EXERCISE PROMPT: What you produce should match the records exactly, line for line.
*** Block opens ***
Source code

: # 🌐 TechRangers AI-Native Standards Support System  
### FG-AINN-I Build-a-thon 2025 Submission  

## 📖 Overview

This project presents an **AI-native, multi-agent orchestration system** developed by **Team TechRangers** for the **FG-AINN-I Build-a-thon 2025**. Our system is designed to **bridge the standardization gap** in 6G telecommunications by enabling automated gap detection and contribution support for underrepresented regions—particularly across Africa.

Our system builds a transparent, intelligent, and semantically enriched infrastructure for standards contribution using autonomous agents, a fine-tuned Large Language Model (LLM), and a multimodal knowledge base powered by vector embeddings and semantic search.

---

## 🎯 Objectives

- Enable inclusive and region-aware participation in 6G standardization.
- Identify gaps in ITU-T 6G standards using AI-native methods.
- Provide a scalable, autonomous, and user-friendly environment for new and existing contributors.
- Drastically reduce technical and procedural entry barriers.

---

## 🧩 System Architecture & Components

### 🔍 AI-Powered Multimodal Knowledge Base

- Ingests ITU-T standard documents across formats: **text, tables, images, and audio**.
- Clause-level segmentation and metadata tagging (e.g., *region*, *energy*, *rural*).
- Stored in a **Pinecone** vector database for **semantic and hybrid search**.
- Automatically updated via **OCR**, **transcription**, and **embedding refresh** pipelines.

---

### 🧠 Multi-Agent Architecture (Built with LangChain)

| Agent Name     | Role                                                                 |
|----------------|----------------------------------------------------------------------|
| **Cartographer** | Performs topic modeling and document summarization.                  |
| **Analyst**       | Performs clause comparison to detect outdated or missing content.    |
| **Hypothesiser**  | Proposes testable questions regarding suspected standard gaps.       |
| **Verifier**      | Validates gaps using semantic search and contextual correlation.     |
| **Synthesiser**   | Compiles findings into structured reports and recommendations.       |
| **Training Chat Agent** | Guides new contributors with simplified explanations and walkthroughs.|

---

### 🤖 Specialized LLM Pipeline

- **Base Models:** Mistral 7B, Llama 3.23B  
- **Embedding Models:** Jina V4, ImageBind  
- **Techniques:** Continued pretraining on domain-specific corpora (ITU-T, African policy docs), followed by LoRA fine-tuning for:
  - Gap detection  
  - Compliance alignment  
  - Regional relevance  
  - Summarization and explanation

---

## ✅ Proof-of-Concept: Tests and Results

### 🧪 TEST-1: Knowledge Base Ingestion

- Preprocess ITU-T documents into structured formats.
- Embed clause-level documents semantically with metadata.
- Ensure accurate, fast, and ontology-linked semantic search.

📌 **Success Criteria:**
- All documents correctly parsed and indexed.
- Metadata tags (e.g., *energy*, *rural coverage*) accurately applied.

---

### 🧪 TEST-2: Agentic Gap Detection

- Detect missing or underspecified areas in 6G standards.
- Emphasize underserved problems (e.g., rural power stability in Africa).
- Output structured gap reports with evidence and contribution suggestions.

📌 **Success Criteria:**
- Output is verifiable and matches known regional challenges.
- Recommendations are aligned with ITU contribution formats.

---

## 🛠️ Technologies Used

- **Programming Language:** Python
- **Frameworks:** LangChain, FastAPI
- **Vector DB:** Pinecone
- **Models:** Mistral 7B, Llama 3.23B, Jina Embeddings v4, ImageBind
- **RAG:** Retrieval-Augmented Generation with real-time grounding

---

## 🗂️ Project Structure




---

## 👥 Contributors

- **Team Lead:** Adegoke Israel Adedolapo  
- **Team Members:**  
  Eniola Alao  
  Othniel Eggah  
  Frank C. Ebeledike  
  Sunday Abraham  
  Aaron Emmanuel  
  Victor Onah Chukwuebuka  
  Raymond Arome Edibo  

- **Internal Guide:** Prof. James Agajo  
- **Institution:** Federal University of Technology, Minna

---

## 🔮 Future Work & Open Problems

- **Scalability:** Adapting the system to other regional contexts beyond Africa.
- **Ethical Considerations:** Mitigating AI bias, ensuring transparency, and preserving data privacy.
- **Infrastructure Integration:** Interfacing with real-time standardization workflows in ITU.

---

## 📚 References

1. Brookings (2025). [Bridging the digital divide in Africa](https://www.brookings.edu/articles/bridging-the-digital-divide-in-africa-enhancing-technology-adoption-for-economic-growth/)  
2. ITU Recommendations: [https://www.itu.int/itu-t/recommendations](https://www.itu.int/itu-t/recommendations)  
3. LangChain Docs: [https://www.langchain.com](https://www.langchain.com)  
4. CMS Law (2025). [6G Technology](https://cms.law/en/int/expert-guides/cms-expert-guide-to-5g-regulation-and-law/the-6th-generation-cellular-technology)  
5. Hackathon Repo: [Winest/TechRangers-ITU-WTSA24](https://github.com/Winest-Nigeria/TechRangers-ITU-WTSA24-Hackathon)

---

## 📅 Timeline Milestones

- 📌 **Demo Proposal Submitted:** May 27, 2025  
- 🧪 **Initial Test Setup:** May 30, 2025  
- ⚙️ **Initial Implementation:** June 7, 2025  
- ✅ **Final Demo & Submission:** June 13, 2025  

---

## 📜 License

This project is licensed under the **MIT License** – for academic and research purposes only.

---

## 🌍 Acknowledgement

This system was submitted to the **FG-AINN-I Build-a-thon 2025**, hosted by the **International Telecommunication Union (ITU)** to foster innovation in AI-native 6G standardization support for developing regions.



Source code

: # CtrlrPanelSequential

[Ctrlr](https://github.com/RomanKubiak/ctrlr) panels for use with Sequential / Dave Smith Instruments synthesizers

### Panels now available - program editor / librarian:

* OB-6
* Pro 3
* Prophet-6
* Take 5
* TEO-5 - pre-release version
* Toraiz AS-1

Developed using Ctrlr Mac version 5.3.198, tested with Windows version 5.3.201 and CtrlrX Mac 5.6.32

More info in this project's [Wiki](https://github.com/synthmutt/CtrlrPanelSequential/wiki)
*** Block closes ***
RESPONSE AREA:
Source code

: # 🌐 TechRangers AI-Native Standards Support System  
### FG-AINN-I Build-a-thon 2025 Submission  

## 📖 Overview

This project presents an **AI-native, multi-agent orchestration system** developed by **Team TechRangers** for the **FG-AINN-I Build-a-thon 2025**. Our system is designed to **bridge the standardization gap** in 6G telecommunications by enabling automated gap detection and contribution support for underrepresented regions—particularly across Africa.

Our system builds a transparent, intelligent, and semantically enriched infrastructure for standards contribution using autonomous agents, a fine-tuned Large Language Model (LLM), and a multimodal knowledge base powered by vector embeddings and semantic search.

---

## 🎯 Objectives

- Enable inclusive and region-aware participation in 6G standardization.
- Identify gaps in ITU-T 6G standards using AI-native methods.
- Provide a scalable, autonomous, and user-friendly environment for new and existing contributors.
- Drastically reduce technical and procedural entry barriers.

---

## 🧩 System Architecture & Components

### 🔍 AI-Powered Multimodal Knowledge Base

- Ingests ITU-T standard documents across formats: **text, tables, images, and audio**.
- Clause-level segmentation and metadata tagging (e.g., *region*, *energy*, *rural*).
- Stored in a **Pinecone** vector database for **semantic and hybrid search**.
- Automatically updated via **OCR**, **transcription**, and **embedding refresh** pipelines.

---

### 🧠 Multi-Agent Architecture (Built with LangChain)

| Agent Name     | Role                                                                 |
|----------------|----------------------------------------------------------------------|
| **Cartographer** | Performs topic modeling and document summarization.                  |
| **Analyst**       | Performs clause comparison to detect outdated or missing content.    |
| **Hypothesiser**  | Proposes testable questions regarding suspected standard gaps.       |
| **Verifier**      | Validates gaps using semantic search and contextual correlation.     |
| **Synthesiser**   | Compiles findings into structured reports and recommendations.       |
| **Training Chat Agent** | Guides new contributors with simplified explanations and walkthroughs.|

---

### 🤖 Specialized LLM Pipeline

- **Base Models:** Mistral 7B, Llama 3.23B  
- **Embedding Models:** Jina V4, ImageBind  
- **Techniques:** Continued pretraining on domain-specific corpora (ITU-T, African policy docs), followed by LoRA fine-tuning for:
  - Gap detection  
  - Compliance alignment  
  - Regional relevance  
  - Summarization and explanation

---

## ✅ Proof-of-Concept: Tests and Results

### 🧪 TEST-1: Knowledge Base Ingestion

- Preprocess ITU-T documents into structured formats.
- Embed clause-level documents semantically with metadata.
- Ensure accurate, fast, and ontology-linked semantic search.

📌 **Success Criteria:**
- All documents correctly parsed and indexed.
- Metadata tags (e.g., *energy*, *rural coverage*) accurately applied.

---

### 🧪 TEST-2: Agentic Gap Detection

- Detect missing or underspecified areas in 6G standards.
- Emphasize underserved problems (e.g., rural power stability in Africa).
- Output structured gap reports with evidence and contribution suggestions.

📌 **Success Criteria:**
- Output is verifiable and matches known regional challenges.
- Recommendations are aligned with ITU contribution formats.

---

## 🛠️ Technologies Used

- **Programming Language:** Python
- **Frameworks:** LangChain, FastAPI
- **Vector DB:** Pinecone
- **Models:** Mistral 7B, Llama 3.23B, Jina Embeddings v4, ImageBind
- **RAG:** Retrieval-Augmented Generation with real-time grounding

---

## 🗂️ Project Structure




---

## 👥 Contributors

- **Team Lead:** Adegoke Israel Adedolapo  
- **Team Members:**  
  Eniola Alao  
  Othniel Eggah  
  Frank C. Ebeledike  
  Sunday Abraham  
  Aaron Emmanuel  
  Victor Onah Chukwuebuka  
  Raymond Arome Edibo  

- **Internal Guide:** Prof. James Agajo  
- **Institution:** Federal University of Technology, Minna

---

## 🔮 Future Work & Open Problems

- **Scalability:** Adapting the system to other regional contexts beyond Africa.
- **Ethical Considerations:** Mitigating AI bias, ensuring transparency, and preserving data privacy.
- **Infrastructure Integration:** Interfacing with real-time standardization workflows in ITU.

---

## 📚 References

1. Brookings (2025). [Bridging the digital divide in Africa](https://www.brookings.edu/articles/bridging-the-digital-divide-in-africa-enhancing-technology-adoption-for-economic-growth/)  
2. ITU Recommendations: [https://www.itu.int/itu-t/recommendations](https://www.itu.int/itu-t/recommendations)  
3. LangChain Docs: [https://www.langchain.com](https://www.langchain.com)  
4. CMS Law (2025). [6G Technology](https://cms.law/en/int/expert-guides/cms-expert-guide-to-5g-regulation-and-law/the-6th-generation-cellular-technology)  
5. Hackathon Repo: [Winest/TechRangers-ITU-WTSA24](https://github.com/Winest-Nigeria/TechRangers-ITU-WTSA24-Hackathon)

---

## 📅 Timeline Milestones

- 📌 **Demo Proposal Submitted:** May 27, 2025  
- 🧪 **Initial Test Setup:** May 30, 2025  
- ⚙️ **Initial Implementation:** June 7, 2025  
- ✅ **Final Demo & Submission:** June 13, 2025  

---

## 📜 License

This project is licensed under the **MIT License** – for academic and research purposes only.

---

## 🌍 Acknowledgement

This system was submitted to the **FG-AINN-I Build-a-thon 2025**, hosted by the **International Telecommunication Union (ITU)** to foster innovation in AI-native 6G standardization support for developing regions.



Source code

: # CtrlrPanelSequential

[Ctrlr](https://github.com/RomanKubiak/ctrlr) panels for use with Sequential / Dave Smith Instruments synthesizers

### Panels now available - program editor / librarian:

* OB-6
* Pro 3
* Prophet-6
* Take 5
* TEO-5 - pre-release version
* Toraiz AS-1

Developed using Ctrlr Mac version 5.3.198, tested with Windows version 5.3.201 and CtrlrX Mac 5.6.32

More info in this project's [Wiki](https://github.com/synthmutt/CtrlrPanelSequential/wiki)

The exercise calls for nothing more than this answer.